Stored items from a collection:
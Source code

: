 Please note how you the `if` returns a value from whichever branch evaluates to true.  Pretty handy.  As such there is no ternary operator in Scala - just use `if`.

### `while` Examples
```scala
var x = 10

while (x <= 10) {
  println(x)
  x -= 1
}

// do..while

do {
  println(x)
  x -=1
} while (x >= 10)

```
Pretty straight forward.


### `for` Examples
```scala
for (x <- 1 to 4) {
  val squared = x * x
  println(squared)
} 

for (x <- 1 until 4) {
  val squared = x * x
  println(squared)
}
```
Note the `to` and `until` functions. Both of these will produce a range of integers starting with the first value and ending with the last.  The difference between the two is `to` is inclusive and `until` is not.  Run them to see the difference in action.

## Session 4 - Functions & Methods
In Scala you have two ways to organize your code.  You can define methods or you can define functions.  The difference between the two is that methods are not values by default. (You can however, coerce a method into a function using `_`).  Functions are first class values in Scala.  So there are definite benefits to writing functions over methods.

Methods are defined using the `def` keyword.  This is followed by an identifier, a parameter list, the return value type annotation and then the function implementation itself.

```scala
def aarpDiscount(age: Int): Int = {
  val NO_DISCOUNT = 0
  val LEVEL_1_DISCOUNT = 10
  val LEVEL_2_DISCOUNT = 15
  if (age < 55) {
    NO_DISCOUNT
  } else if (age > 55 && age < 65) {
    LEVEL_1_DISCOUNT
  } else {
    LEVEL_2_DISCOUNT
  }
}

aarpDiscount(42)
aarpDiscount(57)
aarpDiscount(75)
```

*Aim of the exercise*: An exact, complete copy of the data is the only acceptable answer.

*Exercise result*:
Source code

: Please note how you the `if` returns a value from whichever branch evaluates to true.  Pretty handy.  As such there is no ternary operator in Scala - just use `if`.

### `while` Examples
```scala
var x = 10

while (x <= 10) {
  println(x)
  x -= 1
}

// do..while

do {
  println(x)
  x -=1
} while (x >= 10)

```
Pretty straight forward.


### `for` Examples
```scala
for (x <- 1 to 4) {
  val squared = x * x
  println(squared)
} 

for (x <- 1 until 4) {
  val squared = x * x
  println(squared)
}
```
Note the `to` and `until` functions. Both of these will produce a range of integers starting with the first value and ending with the last.  The difference between the two is `to` is inclusive and `until` is not.  Run them to see the difference in action.

## Session 4 - Functions & Methods
In Scala you have two ways to organize your code.  You can define methods or you can define functions.  The difference between the two is that methods are not values by default. (You can however, coerce a method into a function using `_`).  Functions are first class values in Scala.  So there are definite benefits to writing functions over methods.

Methods are defined using the `def` keyword.  This is followed by an identifier, a parameter list, the return value type annotation and then the function implementation itself.

```scala
def aarpDiscount(age: Int): Int = {
  val NO_DISCOUNT = 0
  val LEVEL_1_DISCOUNT = 10
  val LEVEL_2_DISCOUNT = 15
  if (age < 55) {
    NO_DISCOUNT
  } else if (age > 55 && age < 65) {
    LEVEL_1_DISCOUNT
  } else {
    LEVEL_2_DISCOUNT
  }
}

aarpDiscount(42)
aarpDiscount(57)
aarpDiscount(75)
```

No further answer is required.